Other views, however, are less optimistic in time-slip novels’ ability to aid the child. Hall reflects that the places with are depicted in 1950s examples of these novels “represent a golden age, which, despite social inequalities, enshrined certain values proper to the good society” ( House and Garden 157). Scholars who adhere to this claim mainly see the novels as products of their actual writer’s nostalgic feelings towards his or her own childhood. Then, the act of novel-writing itself would seem to be a kind of therapy which “ha[s] the potential to re-engage adults with the children they once were” (Reynolds 32). The term ‘nostalgia’ is linked by definition to the adult – this being the author of the novel or an adult character.

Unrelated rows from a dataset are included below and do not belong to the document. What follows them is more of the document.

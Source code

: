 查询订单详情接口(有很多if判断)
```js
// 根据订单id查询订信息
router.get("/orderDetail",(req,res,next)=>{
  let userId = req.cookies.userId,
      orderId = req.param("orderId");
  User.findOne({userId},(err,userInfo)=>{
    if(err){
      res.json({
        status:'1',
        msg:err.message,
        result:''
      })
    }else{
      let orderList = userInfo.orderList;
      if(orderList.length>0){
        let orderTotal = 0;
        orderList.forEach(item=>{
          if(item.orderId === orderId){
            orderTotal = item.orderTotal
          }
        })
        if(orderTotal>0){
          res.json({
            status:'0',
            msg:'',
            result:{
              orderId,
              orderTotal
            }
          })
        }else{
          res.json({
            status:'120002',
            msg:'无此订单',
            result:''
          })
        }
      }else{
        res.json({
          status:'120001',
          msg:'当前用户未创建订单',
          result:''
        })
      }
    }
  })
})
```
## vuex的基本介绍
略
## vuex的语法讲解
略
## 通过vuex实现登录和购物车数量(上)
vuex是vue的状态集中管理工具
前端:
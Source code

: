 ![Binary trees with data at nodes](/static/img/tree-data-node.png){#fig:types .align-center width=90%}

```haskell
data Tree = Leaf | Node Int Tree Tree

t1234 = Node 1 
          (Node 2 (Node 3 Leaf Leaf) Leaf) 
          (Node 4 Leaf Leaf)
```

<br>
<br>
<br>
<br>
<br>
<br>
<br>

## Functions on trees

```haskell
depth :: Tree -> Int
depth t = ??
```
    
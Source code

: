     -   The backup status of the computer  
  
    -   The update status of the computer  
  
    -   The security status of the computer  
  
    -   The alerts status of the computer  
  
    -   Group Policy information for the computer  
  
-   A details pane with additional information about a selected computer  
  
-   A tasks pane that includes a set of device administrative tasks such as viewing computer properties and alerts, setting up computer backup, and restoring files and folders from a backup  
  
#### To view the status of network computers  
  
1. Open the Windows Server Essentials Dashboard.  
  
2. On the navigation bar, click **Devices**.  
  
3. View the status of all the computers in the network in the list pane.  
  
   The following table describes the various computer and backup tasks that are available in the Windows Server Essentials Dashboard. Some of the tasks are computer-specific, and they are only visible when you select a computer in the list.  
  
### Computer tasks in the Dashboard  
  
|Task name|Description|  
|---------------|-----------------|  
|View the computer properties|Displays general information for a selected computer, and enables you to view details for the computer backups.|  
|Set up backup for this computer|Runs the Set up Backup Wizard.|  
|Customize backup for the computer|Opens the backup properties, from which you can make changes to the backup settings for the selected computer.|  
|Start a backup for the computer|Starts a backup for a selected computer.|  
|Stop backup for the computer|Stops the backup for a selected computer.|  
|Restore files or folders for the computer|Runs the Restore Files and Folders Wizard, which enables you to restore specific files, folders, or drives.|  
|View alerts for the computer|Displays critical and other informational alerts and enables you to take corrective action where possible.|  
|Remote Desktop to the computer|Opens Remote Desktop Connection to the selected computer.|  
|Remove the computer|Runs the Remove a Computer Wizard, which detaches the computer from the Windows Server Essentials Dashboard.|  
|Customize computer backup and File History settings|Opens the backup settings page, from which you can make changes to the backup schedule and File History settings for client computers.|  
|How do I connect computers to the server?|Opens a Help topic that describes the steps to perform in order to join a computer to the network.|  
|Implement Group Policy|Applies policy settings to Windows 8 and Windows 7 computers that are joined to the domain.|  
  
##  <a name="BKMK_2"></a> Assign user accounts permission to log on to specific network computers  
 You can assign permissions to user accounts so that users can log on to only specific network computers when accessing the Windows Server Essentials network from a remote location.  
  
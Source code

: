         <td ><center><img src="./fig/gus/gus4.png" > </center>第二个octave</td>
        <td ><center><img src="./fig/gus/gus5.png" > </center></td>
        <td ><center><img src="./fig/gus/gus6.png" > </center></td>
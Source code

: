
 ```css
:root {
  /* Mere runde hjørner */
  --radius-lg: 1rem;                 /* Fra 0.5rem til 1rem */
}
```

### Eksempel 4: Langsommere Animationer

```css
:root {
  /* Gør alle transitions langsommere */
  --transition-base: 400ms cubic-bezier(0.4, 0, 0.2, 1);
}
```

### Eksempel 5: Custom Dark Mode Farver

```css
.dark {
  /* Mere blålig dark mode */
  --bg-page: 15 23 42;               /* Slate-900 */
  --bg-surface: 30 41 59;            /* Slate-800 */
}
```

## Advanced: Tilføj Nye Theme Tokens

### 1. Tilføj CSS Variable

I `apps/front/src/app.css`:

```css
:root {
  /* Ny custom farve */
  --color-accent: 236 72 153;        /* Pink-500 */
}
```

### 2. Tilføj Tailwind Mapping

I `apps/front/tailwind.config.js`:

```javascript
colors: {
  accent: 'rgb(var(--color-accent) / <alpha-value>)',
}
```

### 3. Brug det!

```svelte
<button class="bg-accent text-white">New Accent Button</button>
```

As the two novels we are looking at address mainly children, writing a nostalgic book would not make sense from the author’s point of view. Nikolajeva argues that ‘nostalgia’ is given a negative connotation most of the time (Time 19). However, this must not be so. We can use ‘nostalgia’ to refer to as a positive drive, an incentive for the author to choose a particular time, setting or theme. Nostalgia can for example describe the “affection for a particular place, the love of home” (19). This will be the way I use the term; as we have seen in the introduction, there is, for instance, a particular incentive for Mrs. Boston to write about the fictional Green Knowe: her own home at Hemingford Grey, which serves as a template for the novel’s setting.

What can now be learned from ‘nostalgia?’ As I have pointed out I merely see it as an incentive for the author to start a communication process. It is a feeling that may help the author choose a theme or a place he or she wants to talk about, some story that is in his or her mind and needs to be told. As both novels address children, they need to talk about something children do not know about yet. I argue that the quality of the time-slip novel, and of The Chimneys of Green Knowe and Tom’s Midnight Garden, is to give children not only a sense of belonging, but also to see memory as an important and valuable source about times gone by and their role in a chain of on-going story-telling. The result will, hopefully be, identity formation. Memory has been identified as a major factor in this process (Nikolajeva, Reading for Learning 146).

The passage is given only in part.